Aim of the exercise – Copy out each entry precisely; no image belongs in the result.

Source data –
[Start of section]

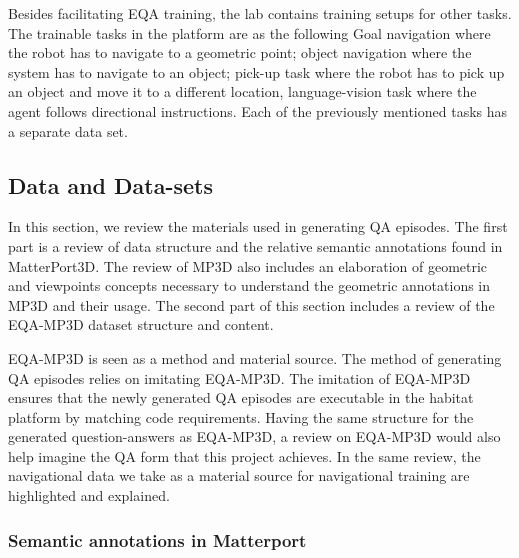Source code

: Besides facilitating EQA training, the lab contains training setups for other tasks. The trainable tasks in the platform are as the following
Goal navigation where the robot has to navigate to a geometric point;
object navigation where the system has to navigate to an object;
pick-up task where the robot has to pick up an object and move it to a different location, language-vision task where the agent follows directional instructions.
Each of the previously mentioned tasks has a separate data set. 



%
%
%
%

\subsection{Data and Data-sets}

In this section, we review the materials used in generating QA episodes. The first part is a review of data structure and the relative semantic annotations found in MatterPort3D. The review of MP3D also includes an elaboration of geometric and viewpoints concepts necessary to understand the geometric annotations in MP3D and their usage. The second part of this section includes a review of the EQA-MP3D dataset structure and content.

EQA-MP3D is seen as a method and material source. The method of generating QA episodes relies on imitating EQA-MP3D. The imitation of EQA-MP3D ensures that the newly generated QA episodes are executable in the habitat platform by matching code requirements. Having the same structure for the generated question-answers as EQA-MP3D, a review on EQA-MP3D would also help imagine the QA form that this project achieves.   In the same review, the navigational data we take as a material source for navigational training are highlighted and explained. 

\subsubsection{Semantic annotations in Matterport}

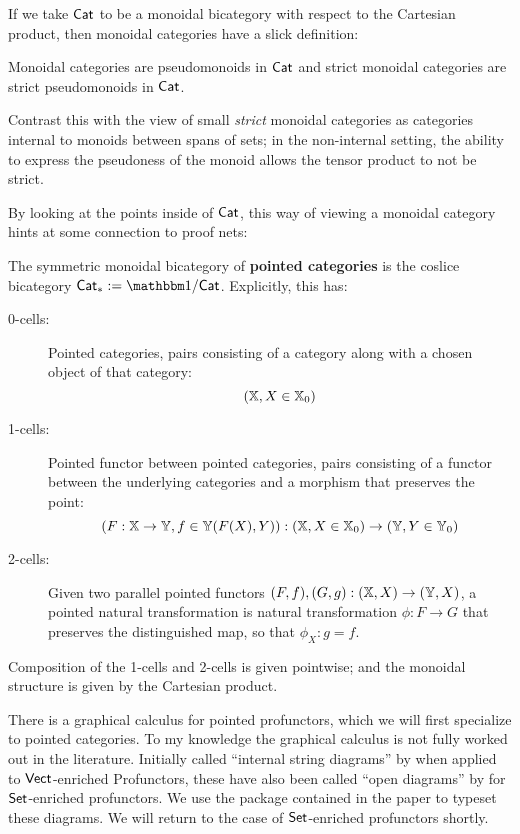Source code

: If we take ${\sf Cat}$ to be a monoidal bicategory with respect to the Cartesian product, then monoidal categories have a slick definition:
\begin{lemma}
Monoidal categories are pseudomonoids in ${\sf Cat}$ and strict monoidal categories are strict pseudomonoids in ${\sf Cat}$.
\end{lemma}
Contrast this with the view of small {\em strict} monoidal categories as categories internal to monoids between spans of sets; in the non-internal setting, the ability to express the pseudoness of the monoid allows the tensor product to not be strict.

By looking at the points inside of ${\sf Cat}$, this way of viewing a monoidal category hints at some connection to proof nets:
\begin{definition}
The symmetric monoidal bicategory of {\bf pointed categories} is the coslice bicategory $\Cat_*:=\one/\Cat$.  Explicitly, this has:
\begin{description}
\item[0-cells:] Pointed categories, pairs consisting of a category along with a chosen object of that category: 
$$(\mathbb{X}, X\in\mathbb{X}_0)$$
\item[1-cells:] Pointed functor between pointed categories,   pairs consisting of a functor between the underlying categories and a morphism that preserves the point:
$$(F:\mathbb{X}\to\mathbb{Y}, f\in \mathbb{Y}(F(X),Y) ):(\mathbb{X}, X\in\mathbb{X}_0)\to (\mathbb{Y}, Y\in\mathbb{Y}_0)$$
\item[2-cells:] Given two parallel pointed functors $(F,f),  (G,g):(\mathbb{X},X)\to (\mathbb{Y},X)$,
a pointed natural transformation is natural transformation  $\phi:F\to G$ that preserves the distinguished map, so that $\phi_X:g=f$.
\end{description}
Composition of the 1-cells and 2-cells is given pointwise; and the monoidal structure is given by the Cartesian product.
\end{definition}
There is a graphical calculus for pointed profunctors, which we will first specialize to pointed categories.  To my knowledge the graphical calculus is not fully worked out in the literature.  Initially called ``internal string diagrams''  by \cite{vicary} when applied to  $\mathsf{Vect}$-enriched Profunctors, these have also been called ``open diagrams'' by \cite{mario} for $\mathsf{Set}$-enriched profunctors. We use the package contained in the paper \cite{vicary} to typeset these diagrams.  We will return to the case of $\mathsf{Set}$-enriched profunctors shortly.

[End of section]

Solution for this exercise –
Source code

: Besides facilitating EQA training, the lab contains training setups for other tasks. The trainable tasks in the platform are as the following
Goal navigation where the robot has to navigate to a geometric point;
object navigation where the system has to navigate to an object;
pick-up task where the robot has to pick up an object and move it to a different location, language-vision task where the agent follows directional instructions.
Each of the previously mentioned tasks has a separate data set. 



%
%
%
%

\subsection{Data and Data-sets}

In this section, we review the materials used in generating QA episodes. The first part is a review of data structure and the relative semantic annotations found in MatterPort3D. The review of MP3D also includes an elaboration of geometric and viewpoints concepts necessary to understand the geometric annotations in MP3D and their usage. The second part of this section includes a review of the EQA-MP3D dataset structure and content.

EQA-MP3D is seen as a method and material source. The method of generating QA episodes relies on imitating EQA-MP3D. The imitation of EQA-MP3D ensures that the newly generated QA episodes are executable in the habitat platform by matching code requirements. Having the same structure for the generated question-answers as EQA-MP3D, a review on EQA-MP3D would also help imagine the QA form that this project achieves.   In the same review, the navigational data we take as a material source for navigational training are highlighted and explained. 

\subsubsection{Semantic annotations in Matterport}

Source code

: If we take ${\sf Cat}$ to be a monoidal bicategory with respect to the Cartesian product, then monoidal categories have a slick definition:
\begin{lemma}
Monoidal categories are pseudomonoids in ${\sf Cat}$ and strict monoidal categories are strict pseudomonoids in ${\sf Cat}$.
\end{lemma}
Contrast this with the view of small {\em strict} monoidal categories as categories internal to monoids between spans of sets; in the non-internal setting, the ability to express the pseudoness of the monoid allows the tensor product to not be strict.

By looking at the points inside of ${\sf Cat}$, this way of viewing a monoidal category hints at some connection to proof nets:
\begin{definition}
The symmetric monoidal bicategory of {\bf pointed categories} is the coslice bicategory $\Cat_*:=\one/\Cat$.  Explicitly, this has:
\begin{description}
\item[0-cells:] Pointed categories, pairs consisting of a category along with a chosen object of that category: 
$$(\mathbb{X}, X\in\mathbb{X}_0)$$
\item[1-cells:] Pointed functor between pointed categories,   pairs consisting of a functor between the underlying categories and a morphism that preserves the point:
$$(F:\mathbb{X}\to\mathbb{Y}, f\in \mathbb{Y}(F(X),Y) ):(\mathbb{X}, X\in\mathbb{X}_0)\to (\mathbb{Y}, Y\in\mathbb{Y}_0)$$
\item[2-cells:] Given two parallel pointed functors $(F,f),  (G,g):(\mathbb{X},X)\to (\mathbb{Y},X)$,
a pointed natural transformation is natural transformation  $\phi:F\to G$ that preserves the distinguished map, so that $\phi_X:g=f$.
\end{description}
Composition of the 1-cells and 2-cells is given pointwise; and the monoidal structure is given by the Cartesian product.
\end{definition}
There is a graphical calculus for pointed profunctors, which we will first specialize to pointed categories.  To my knowledge the graphical calculus is not fully worked out in the literature.  Initially called ``internal string diagrams''  by \cite{vicary} when applied to  $\mathsf{Vect}$-enriched Profunctors, these have also been called ``open diagrams'' by \cite{mario} for $\mathsf{Set}$-enriched profunctors. We use the package contained in the paper \cite{vicary} to typeset these diagrams.  We will return to the case of $\mathsf{Set}$-enriched profunctors shortly.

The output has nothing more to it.